In gewisser Weise erleben wir hier einen zweiten Sputnik-Moment. Das chinesische Technologieunternehmen Huawei scheint auch ohne die Halbleiterchips, bestückt mit der 5G-Technologie aus ausländischer Produktion, Smartphones bauen zu können, die einem Apple-Gerät ebenbürtig und 5G-fähig sind. Das jedenfalls hat Huawei letzte Woche angekündigt und damit in den USA für Furore gesorgt. Denn die Regierung Trump hat damals mit Sanktionen zu verhindern versucht, dass chinesische Smartphone-Produzenten ihre Geräte mit dem neusten 5G-Standard und entsprechend leistungsfähigen Halbleiterchips ausstatten können.
Nach der angekündigten Lancierung der Huawei-Geräte und einer weiteren Meldung aus China, dass man diversen Behörden und staatlichen Stellen die Verwendung von iPhones untersagen will, hat Apple innerhalb von zwei Tagen 200 Milliarden US-Dollar an Marktwert verloren. Diese Kombination, also die Ankündigung von Huawei, dass man künftig auf eigene Halbleiterchips der neusten Generation setzen will und ein staatlich angeordnetes, partielles iPhone-Verbot im riesigen Markt China, könnte durchaus zu einer Herausforderung für die gesamte US-Halbleiterindustrie werden.
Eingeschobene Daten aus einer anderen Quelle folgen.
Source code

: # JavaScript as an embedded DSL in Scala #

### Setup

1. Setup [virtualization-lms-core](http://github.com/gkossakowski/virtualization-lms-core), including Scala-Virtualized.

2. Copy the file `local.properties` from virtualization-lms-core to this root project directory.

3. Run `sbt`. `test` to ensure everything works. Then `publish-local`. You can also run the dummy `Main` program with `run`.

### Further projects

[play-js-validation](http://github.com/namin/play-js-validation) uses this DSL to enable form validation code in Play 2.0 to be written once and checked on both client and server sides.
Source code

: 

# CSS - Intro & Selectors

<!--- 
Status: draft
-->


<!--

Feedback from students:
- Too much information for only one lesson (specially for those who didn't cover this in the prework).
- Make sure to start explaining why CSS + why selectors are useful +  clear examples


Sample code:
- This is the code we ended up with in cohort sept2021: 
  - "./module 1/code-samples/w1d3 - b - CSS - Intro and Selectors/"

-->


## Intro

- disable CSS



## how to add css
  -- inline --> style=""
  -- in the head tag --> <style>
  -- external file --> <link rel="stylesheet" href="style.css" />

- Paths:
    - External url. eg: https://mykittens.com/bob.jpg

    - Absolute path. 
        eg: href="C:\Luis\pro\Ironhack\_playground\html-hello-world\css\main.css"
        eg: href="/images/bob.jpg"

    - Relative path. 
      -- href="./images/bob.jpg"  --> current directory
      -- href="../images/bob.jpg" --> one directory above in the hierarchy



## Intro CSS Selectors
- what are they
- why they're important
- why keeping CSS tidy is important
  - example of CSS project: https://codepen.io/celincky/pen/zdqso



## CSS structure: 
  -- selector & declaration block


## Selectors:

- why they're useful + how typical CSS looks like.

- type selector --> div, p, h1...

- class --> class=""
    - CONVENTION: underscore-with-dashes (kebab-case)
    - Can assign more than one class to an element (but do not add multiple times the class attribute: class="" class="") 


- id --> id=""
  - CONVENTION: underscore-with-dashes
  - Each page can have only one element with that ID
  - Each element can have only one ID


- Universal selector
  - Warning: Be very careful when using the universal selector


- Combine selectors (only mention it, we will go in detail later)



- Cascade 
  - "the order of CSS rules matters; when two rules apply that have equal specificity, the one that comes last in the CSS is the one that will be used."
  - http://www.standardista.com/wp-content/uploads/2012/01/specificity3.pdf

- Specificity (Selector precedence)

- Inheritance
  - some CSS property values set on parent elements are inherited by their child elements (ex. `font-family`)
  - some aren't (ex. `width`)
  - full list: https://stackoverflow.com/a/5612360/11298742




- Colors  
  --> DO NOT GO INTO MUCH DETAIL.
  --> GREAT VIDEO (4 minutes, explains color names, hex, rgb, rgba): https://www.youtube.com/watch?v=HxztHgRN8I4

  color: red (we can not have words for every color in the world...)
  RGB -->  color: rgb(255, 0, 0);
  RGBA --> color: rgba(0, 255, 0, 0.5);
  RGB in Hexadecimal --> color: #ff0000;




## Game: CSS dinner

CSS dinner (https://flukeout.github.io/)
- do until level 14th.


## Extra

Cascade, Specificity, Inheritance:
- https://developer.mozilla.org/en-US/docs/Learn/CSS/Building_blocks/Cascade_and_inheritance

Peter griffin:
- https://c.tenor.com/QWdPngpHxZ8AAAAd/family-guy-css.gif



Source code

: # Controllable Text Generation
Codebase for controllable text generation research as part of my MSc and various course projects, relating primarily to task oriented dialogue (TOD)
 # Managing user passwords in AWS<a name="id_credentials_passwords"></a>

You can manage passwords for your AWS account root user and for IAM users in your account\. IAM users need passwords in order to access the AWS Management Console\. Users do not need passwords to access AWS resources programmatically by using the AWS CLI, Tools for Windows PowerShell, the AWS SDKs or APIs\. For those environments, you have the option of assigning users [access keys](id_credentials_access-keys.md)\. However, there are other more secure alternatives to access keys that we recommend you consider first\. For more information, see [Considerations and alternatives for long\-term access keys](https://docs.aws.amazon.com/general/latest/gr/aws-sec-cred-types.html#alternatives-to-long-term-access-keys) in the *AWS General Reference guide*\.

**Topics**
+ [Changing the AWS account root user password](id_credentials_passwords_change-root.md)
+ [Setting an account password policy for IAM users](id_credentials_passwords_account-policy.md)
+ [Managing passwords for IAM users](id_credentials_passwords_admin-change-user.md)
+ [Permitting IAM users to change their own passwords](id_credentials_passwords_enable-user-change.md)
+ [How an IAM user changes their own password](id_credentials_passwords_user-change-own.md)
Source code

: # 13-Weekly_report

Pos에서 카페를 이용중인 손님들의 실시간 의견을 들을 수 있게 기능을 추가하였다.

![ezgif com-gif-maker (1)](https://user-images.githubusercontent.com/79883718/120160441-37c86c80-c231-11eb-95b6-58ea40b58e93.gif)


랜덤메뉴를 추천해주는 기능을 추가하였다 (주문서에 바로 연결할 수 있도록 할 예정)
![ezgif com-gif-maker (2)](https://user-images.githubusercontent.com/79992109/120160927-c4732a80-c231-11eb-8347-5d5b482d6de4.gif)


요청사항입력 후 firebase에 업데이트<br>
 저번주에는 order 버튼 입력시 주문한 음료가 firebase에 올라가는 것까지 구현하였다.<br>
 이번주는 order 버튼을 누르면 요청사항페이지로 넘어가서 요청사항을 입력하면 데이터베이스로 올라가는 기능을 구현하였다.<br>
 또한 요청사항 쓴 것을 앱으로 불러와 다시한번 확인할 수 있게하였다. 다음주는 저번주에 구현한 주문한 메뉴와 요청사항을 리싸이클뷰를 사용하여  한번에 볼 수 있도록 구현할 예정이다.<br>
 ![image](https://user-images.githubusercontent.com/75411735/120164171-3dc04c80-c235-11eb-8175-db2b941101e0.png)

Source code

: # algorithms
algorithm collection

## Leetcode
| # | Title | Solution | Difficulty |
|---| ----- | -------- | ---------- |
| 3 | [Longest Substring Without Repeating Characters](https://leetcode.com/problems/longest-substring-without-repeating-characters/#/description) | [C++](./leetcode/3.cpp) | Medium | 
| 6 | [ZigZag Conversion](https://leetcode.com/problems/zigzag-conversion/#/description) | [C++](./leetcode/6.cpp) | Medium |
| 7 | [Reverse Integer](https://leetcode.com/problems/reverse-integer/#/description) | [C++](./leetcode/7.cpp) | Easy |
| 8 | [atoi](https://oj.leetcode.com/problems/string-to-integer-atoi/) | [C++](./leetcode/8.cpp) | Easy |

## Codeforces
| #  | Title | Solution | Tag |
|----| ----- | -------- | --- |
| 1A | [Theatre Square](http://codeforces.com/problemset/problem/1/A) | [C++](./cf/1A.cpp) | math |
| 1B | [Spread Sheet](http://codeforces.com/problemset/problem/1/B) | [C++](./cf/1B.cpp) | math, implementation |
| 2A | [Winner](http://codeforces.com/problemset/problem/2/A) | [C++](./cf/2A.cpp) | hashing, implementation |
In den USA steht der nächste Zinsentscheid an. Gibt es eine weitere Zinserhöhung in den USA?
Nach aktuellem Stand wird es keine Zinserhöhung geben. Bei den Arbeitsmarktdaten haben wir zuletzt einen deutlichen Anstieg der Quote von 3.5 auf 3.8 Prozent beobachten können. Das ist historisch betrachtet immer noch tief, aber eben auch ein deutliches Zeichen dafür, dass sich die Wirtschaft abkühlen könnte. Daneben ist die Inflation zwar anhaltend höher als die Notenbank dies gerne hätte, doch die Situation hat sich dort ebenfalls abgekühlt. Die Zentralbank wird also mit grosser Wahrscheinlichkeit die Zinsen im September nicht weiter erhöhen. Ich kann mir vorstellen, dass die US-Amerikanerinnen und -Amerikaner im Sommer so viel Geld ausgegeben haben, dass jetzt erst einmal Sparen angesagt sein wird. Das würde dann zu einer Abkühlung der US-Wirtschaft führen und weitere Zinserhöhungen überflüssig machen.